Stored dataset items
§ §

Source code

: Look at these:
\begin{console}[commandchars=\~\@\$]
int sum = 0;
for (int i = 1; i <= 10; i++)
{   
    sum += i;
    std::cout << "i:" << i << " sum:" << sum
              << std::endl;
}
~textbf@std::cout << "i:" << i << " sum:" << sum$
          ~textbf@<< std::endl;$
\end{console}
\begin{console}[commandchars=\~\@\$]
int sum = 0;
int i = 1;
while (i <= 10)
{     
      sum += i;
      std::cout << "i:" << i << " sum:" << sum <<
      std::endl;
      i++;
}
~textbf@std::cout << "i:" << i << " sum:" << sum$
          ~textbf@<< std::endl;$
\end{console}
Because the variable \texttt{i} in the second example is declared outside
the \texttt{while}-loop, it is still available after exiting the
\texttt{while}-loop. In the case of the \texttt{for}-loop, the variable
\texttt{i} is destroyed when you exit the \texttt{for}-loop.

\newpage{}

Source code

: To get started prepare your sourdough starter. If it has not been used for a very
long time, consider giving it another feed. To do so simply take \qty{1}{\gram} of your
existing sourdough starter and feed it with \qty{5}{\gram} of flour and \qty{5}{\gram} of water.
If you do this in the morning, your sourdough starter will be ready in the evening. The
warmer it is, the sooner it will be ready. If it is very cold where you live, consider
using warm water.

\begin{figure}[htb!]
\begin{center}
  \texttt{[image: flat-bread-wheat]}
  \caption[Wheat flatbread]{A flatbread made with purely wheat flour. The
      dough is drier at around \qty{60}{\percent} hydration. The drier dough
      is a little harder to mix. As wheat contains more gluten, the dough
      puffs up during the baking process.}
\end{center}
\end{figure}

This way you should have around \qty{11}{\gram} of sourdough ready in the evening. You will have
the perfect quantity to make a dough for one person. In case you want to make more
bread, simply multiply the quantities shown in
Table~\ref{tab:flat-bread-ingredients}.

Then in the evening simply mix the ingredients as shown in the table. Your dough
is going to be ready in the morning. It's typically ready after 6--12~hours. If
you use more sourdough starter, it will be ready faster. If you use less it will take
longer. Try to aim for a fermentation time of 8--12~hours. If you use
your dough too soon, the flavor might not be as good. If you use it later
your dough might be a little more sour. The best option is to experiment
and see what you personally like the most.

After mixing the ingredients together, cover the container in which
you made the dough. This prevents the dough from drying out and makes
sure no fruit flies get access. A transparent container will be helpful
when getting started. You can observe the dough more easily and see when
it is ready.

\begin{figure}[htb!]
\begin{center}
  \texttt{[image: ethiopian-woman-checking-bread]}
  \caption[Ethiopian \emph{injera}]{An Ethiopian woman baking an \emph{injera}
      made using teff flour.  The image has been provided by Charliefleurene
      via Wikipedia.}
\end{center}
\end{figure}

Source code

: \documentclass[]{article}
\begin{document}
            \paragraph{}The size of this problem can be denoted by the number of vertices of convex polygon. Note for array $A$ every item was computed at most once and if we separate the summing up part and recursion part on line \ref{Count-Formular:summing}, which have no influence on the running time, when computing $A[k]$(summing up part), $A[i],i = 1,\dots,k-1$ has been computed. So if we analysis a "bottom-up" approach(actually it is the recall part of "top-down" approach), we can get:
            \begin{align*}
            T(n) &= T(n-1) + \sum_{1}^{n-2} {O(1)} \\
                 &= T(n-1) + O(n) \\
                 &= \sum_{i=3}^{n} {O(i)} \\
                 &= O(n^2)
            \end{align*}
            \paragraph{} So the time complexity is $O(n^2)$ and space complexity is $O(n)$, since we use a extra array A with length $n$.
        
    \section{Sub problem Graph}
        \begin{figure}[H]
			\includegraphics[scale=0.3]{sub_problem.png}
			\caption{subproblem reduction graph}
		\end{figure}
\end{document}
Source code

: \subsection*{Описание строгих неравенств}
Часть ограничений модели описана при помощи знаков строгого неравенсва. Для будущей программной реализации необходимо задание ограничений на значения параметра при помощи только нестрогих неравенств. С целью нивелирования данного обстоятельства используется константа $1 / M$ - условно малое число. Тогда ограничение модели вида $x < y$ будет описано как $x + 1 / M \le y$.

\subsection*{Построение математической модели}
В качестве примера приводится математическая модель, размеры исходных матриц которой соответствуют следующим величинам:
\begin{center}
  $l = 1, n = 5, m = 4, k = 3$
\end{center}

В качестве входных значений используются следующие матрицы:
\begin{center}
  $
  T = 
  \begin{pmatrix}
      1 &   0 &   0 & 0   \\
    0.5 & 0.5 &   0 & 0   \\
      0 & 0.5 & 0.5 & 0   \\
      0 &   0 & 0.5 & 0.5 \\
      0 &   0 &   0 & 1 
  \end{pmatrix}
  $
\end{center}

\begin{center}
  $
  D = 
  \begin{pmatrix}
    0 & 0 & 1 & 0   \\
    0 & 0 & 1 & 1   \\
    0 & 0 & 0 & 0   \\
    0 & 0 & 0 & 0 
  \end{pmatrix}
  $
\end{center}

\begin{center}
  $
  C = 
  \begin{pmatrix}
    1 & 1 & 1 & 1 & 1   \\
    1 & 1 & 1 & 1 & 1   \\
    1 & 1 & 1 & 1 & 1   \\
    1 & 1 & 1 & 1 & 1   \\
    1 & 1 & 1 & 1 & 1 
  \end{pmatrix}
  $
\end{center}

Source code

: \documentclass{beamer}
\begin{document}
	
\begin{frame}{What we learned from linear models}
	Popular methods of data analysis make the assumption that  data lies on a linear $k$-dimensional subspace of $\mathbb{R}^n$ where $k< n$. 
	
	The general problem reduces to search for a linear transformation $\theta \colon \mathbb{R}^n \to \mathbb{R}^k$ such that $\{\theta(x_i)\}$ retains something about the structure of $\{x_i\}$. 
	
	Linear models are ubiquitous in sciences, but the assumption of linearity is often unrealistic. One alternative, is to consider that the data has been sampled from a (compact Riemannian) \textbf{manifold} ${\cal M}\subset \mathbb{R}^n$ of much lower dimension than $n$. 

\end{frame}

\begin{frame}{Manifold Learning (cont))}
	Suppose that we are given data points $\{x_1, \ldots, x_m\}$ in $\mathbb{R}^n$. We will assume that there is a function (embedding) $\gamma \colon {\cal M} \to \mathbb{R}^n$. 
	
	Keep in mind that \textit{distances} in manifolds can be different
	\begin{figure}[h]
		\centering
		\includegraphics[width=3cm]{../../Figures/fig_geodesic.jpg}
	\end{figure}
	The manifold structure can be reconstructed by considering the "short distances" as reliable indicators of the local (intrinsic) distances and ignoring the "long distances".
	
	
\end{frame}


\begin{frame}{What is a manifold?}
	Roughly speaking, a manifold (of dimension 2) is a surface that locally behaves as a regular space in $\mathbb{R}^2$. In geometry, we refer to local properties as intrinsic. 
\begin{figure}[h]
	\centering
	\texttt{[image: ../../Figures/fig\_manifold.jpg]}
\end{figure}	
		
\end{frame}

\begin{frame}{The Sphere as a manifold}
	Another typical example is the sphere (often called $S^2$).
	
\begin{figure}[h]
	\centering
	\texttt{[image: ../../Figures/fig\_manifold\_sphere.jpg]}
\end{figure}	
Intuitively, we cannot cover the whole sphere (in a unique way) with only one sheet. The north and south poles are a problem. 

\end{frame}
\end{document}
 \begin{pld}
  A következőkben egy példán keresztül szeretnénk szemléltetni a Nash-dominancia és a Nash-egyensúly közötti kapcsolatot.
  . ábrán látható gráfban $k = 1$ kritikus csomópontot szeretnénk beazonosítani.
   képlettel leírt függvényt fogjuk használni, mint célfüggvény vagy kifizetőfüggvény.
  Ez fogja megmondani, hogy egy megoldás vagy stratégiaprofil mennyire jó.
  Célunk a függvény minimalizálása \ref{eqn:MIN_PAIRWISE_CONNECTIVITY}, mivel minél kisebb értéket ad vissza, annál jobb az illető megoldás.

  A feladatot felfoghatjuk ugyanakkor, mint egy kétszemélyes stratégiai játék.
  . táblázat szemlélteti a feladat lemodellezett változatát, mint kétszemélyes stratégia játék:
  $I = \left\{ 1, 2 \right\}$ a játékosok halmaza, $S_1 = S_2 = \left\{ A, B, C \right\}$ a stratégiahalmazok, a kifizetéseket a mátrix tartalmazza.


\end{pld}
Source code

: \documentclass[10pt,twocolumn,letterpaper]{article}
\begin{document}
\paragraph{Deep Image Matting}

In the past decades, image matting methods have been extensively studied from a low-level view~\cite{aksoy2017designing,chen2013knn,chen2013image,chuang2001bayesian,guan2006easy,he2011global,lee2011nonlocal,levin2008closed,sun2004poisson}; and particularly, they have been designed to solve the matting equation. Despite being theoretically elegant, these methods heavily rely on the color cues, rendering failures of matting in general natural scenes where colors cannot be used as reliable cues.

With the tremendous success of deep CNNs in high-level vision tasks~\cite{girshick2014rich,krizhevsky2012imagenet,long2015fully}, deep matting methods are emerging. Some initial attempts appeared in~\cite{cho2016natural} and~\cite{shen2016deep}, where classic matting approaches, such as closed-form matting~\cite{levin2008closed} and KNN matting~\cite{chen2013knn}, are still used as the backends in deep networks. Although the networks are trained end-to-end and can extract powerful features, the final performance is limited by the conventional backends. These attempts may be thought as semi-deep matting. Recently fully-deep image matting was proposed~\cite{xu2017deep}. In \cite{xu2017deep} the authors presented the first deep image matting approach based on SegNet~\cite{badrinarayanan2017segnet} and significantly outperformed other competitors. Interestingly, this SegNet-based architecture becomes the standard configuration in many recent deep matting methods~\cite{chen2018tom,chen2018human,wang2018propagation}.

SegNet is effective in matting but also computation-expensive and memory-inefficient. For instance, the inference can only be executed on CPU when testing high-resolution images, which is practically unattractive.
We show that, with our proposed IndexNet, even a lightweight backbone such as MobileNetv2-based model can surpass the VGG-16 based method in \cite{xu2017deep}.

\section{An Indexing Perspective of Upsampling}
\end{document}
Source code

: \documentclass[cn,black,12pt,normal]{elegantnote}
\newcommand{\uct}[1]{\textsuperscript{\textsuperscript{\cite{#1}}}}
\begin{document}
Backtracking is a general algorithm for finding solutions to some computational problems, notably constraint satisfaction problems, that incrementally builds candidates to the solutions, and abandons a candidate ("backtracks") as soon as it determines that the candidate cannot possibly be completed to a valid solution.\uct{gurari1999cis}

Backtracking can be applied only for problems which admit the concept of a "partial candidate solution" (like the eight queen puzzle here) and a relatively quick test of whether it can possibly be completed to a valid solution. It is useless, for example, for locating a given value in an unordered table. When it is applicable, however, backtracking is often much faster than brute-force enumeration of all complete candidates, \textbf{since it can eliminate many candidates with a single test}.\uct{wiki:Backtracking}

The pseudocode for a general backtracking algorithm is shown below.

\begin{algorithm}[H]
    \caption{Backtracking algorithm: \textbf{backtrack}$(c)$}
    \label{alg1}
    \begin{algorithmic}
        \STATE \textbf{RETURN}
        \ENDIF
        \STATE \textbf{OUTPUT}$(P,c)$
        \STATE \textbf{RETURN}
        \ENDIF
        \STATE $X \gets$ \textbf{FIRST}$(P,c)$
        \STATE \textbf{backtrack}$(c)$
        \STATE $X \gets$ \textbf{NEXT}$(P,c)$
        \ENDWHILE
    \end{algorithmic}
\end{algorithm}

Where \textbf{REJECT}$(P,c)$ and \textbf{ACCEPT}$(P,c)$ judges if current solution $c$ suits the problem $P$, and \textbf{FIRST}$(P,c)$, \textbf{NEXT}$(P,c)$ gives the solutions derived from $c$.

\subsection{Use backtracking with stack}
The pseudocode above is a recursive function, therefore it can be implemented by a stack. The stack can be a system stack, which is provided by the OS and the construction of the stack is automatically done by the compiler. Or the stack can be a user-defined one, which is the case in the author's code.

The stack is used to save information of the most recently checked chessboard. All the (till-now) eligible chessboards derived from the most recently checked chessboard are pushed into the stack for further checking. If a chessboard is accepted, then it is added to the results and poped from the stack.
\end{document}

§ §

▶ Exercise brief
The only acceptable answer is a number: how many lines in the data above hold the word "NEXT".

▶ Result
2